Giter Site home page Giter Site logo

spark-tfocs's Introduction

TFOCS for Spark: a Community Port of TFOCS for Apache Spark

This package is an implementation of the TFOCS convex solver for Apache Spark.

The original Matlab TFOCS library provides building blocks to construct efficient solvers for convex problems. TFOCS for Spark implements a useful subset of this functionality, in Scala, and is designed to operate on distributed data using the Spark cluster computing framework. TFOCS for Spark includes support for:

  • Convex optimization using Nesterov's accelerated method (Auslender and Teboulle variant)
  • Adaptive step size using backtracking Lipschitz estimation
  • Automatic acceleration restart using the gradient test
  • Linear operator structure optimizations
  • Smoothed Conic Dual (SCD) formulation solver, with continuation support
  • Smoothed linear program solver
  • Multiple data distribution patterns. (Currently support is only implemented for RDD[Vector] row matrices.)

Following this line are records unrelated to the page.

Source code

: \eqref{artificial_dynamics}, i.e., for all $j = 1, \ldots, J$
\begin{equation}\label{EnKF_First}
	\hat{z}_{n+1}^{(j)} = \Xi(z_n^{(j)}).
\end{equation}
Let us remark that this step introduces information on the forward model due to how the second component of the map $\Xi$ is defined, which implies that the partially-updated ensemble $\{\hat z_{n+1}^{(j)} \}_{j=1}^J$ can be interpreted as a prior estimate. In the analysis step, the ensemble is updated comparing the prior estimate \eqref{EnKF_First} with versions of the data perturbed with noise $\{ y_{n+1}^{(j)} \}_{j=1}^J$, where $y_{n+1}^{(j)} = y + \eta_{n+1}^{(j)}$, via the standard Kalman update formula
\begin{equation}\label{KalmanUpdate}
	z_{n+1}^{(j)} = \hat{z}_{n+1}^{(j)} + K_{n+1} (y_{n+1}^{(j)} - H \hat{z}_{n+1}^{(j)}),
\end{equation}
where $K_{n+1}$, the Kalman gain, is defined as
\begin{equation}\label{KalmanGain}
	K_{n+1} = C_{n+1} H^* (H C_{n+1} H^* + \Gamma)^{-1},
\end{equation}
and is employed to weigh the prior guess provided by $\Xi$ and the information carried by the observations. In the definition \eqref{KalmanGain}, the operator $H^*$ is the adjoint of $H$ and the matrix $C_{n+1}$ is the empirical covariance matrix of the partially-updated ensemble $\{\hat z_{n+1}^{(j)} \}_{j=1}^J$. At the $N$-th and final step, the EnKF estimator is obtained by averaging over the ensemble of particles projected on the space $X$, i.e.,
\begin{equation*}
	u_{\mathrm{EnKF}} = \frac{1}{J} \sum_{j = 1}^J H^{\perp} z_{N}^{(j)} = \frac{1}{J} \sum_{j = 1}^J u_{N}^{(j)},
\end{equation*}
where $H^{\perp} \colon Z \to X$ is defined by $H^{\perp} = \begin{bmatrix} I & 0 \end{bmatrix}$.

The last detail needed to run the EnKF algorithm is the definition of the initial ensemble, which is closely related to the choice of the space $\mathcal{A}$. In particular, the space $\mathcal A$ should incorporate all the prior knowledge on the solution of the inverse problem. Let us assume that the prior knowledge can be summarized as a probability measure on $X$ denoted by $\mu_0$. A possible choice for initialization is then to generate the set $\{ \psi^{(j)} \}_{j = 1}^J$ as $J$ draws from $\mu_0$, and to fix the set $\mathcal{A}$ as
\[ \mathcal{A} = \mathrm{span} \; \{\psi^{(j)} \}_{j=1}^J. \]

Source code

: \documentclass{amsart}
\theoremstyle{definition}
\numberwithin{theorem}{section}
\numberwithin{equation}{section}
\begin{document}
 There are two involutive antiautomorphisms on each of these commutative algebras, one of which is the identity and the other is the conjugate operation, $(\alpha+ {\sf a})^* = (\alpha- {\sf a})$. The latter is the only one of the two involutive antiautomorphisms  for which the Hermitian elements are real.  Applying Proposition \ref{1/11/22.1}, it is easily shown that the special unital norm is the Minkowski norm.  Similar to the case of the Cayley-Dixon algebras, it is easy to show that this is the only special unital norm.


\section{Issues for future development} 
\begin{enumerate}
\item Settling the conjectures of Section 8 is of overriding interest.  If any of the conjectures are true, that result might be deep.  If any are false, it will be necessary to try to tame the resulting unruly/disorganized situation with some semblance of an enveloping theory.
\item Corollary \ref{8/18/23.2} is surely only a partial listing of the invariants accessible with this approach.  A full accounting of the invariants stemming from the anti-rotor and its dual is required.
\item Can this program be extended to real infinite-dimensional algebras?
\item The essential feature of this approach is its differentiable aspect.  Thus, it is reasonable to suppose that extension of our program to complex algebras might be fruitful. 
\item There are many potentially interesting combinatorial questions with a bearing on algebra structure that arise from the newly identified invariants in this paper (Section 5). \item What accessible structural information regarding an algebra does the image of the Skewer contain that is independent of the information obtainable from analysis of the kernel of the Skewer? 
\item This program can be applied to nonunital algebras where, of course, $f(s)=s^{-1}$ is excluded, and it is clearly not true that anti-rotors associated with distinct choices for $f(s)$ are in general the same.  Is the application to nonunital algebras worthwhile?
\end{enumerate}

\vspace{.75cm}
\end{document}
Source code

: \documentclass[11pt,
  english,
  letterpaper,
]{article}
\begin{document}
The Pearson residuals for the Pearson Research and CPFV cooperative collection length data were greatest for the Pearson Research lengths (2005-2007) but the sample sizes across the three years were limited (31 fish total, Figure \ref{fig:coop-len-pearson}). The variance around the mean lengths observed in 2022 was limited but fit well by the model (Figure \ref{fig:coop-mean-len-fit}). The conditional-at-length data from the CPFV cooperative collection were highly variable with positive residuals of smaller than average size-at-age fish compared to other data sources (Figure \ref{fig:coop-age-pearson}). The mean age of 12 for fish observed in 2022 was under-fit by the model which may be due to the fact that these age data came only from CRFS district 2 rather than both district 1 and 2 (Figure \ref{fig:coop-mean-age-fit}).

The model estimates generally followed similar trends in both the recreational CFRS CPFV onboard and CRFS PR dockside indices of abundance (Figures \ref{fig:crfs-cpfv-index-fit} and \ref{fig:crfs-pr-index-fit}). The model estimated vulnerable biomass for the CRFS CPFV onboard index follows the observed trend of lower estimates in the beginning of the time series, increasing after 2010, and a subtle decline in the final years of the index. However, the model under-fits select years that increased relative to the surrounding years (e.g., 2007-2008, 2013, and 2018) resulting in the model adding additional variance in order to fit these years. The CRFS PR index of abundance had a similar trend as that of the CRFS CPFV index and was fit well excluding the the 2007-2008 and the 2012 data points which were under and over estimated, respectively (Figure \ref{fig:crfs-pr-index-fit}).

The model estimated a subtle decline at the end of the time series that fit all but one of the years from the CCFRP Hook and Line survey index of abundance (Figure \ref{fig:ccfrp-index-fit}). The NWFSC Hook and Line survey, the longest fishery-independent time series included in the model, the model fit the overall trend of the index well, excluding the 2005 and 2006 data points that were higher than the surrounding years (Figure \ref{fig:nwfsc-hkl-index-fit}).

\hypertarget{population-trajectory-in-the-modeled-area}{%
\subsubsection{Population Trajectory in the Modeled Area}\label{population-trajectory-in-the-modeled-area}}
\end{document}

The name "TFOCS" is being used with permission from the original TFOCS developers, who are not involved in the development of this package and hence not responsible for the support. To report issues or request features about TFOCS for Spark, please use our GitHub issues page.

LASSO Example

Solve the l1 regularized least squares problem 0.5 * ||A * x' - b||_2^2 + lambda * ||x||_1 (lasso linear regression):

import org.apache.spark.mllib.linalg.{ DenseVector, Vectors }
import org.apache.spark.mllib.optimization.tfocs.SolverL1RLS

// Design matrix
val A = sc.parallelize(Array(
  Vectors.dense(0.61, 0.98, 0.32),
  Vectors.dense(0.10, 0.22, 0.92),
  Vectors.dense(0.79, 0.02, 0.20)), 2)

// Observations
val b = sc.parallelize(Array(3.69, 3.36, 1.59), 2).glom.map(new DenseVector(_))

// Regularization term
val lambda = 0.1

SolverL1RLS.run(A, b, lambda)

Alternatively, the above optimization may be performed using the TFOCS optimizer directly rather than via the SolverL1RLS helper:

import org.apache.spark.mllib.optimization.tfocs.fs.dvector.double._
import org.apache.spark.mllib.optimization.tfocs.fs.vector.double._
import org.apache.spark.mllib.optimization.tfocs.fs.vector.dvector._
import org.apache.spark.mllib.optimization.tfocs.TFOCS
import org.apache.spark.mllib.optimization.tfocs.vs.dvector._
import org.apache.spark.mllib.optimization.tfocs.vs.vector._

// Initial x vector
val x0 = Vectors.zeros(3).toDense

TFOCS.optimize(new SmoothQuad(b), new LinopMatrix(A), new ProxL1(lambda), x0)

Linear Program Example

To solve the smoothed standard form linear program:

minimize c' * x + 0.5 * mu * ||x - x0||_2^2
s.t.     A' * x == b' and x >= 0
import org.apache.spark.mllib.linalg.{ DenseVector, Vectors }
import org.apache.spark.mllib.optimization.tfocs.SolverSLP

// Constraint matrix
val A = sc.parallelize(Array(
  Vectors.sparse(3, Seq((0, 0.88))),
  Vectors.sparse(3, Seq((1, 0.63))),
  Vectors.sparse(3, Seq((0, 0.29), (2, 0.18)))), 2)

// Constraint vector
var b = new DenseVector(Array(9.50, 6.84, 5.09))

// Objective vector
val c = sc.parallelize(Array(1.0, 2.0, 3.0), 2).glom.map(new DenseVector(_))

// Smoothing parameter
val mu = 1e-2

SolverSLP.run(c, A, b, mu)

Solvers

  • SolverL1RLS A solver for lasso problems.
  • SolverSLP A solver for smoothed standard form linear programs.
  • TFOCS A general purpose convex solver.
  • TFOCS_SCD A solver for problems using the TFOCS Smooth Conic Dual formulation.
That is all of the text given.